TASK ITEM.
In the records below, reproduce exactly the lines from the one containing "- vexedKenyan@ndrew83" through the one containing "05:01:33](https://news.ycombinator.com/item?id=33605502) - [All", both included, and omit the pictures.

DATA UNDER STUDY.
+-------+

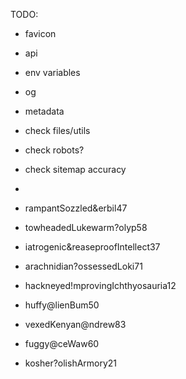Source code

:TODO:

- favicon
- api
- env variables
- og
- metadata
- check files/utils
- check robots?
- check sitemap accuracy
-

- rampantSozzled&erbil47
- towheadedLukewarm?olyp58
- iatrogenic&reaseproofIntellect37
- arachnidian?ossessedLoki71
- hackneyed!mprovingIchthyosauria12
- huffy@lienBum50
- vexedKenyan@ndrew83
- fuggy@ceWaw60
- kosher?olishArmory21
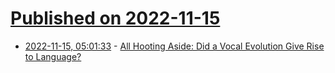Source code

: # [Published on 2022-11-15](index.md)

* [2022-11-15, 05:01:33](https://news.ycombinator.com/item?id=33605502) - [All Hooting Aside: Did a Vocal Evolution Give Rise to Language?](https://www.nytimes.com/2022/08/11/science/language-humans-primates.html)
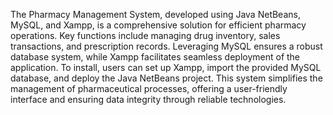 The Pharmacy Management System, developed using Java NetBeans, MySQL, and Xampp, is a comprehensive solution for efficient pharmacy operations. Key functions include managing drug inventory, sales transactions, and prescription records. Leveraging MySQL ensures a robust database system, while Xampp facilitates seamless deployment of the application. To install, users can set up Xampp, import the provided MySQL database, and deploy the Java NetBeans project. This system simplifies the management of pharmaceutical processes, offering a user-friendly interface and ensuring data integrity through reliable technologies.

+-------+

THE ANSWER.
- vexedKenyan@ndrew83
- fuggy@ceWaw60
- kosher?olishArmory21
Source code

: # [Published on 2022-11-15](index.md)

* [2022-11-15, 05:01:33](https://news.ycombinator.com/item?id=33605502) - [All Hooting Aside: Did a Vocal Evolution Give Rise to Language?](https://www.nytimes.com/2022/08/11/science/language-humans-primates.html)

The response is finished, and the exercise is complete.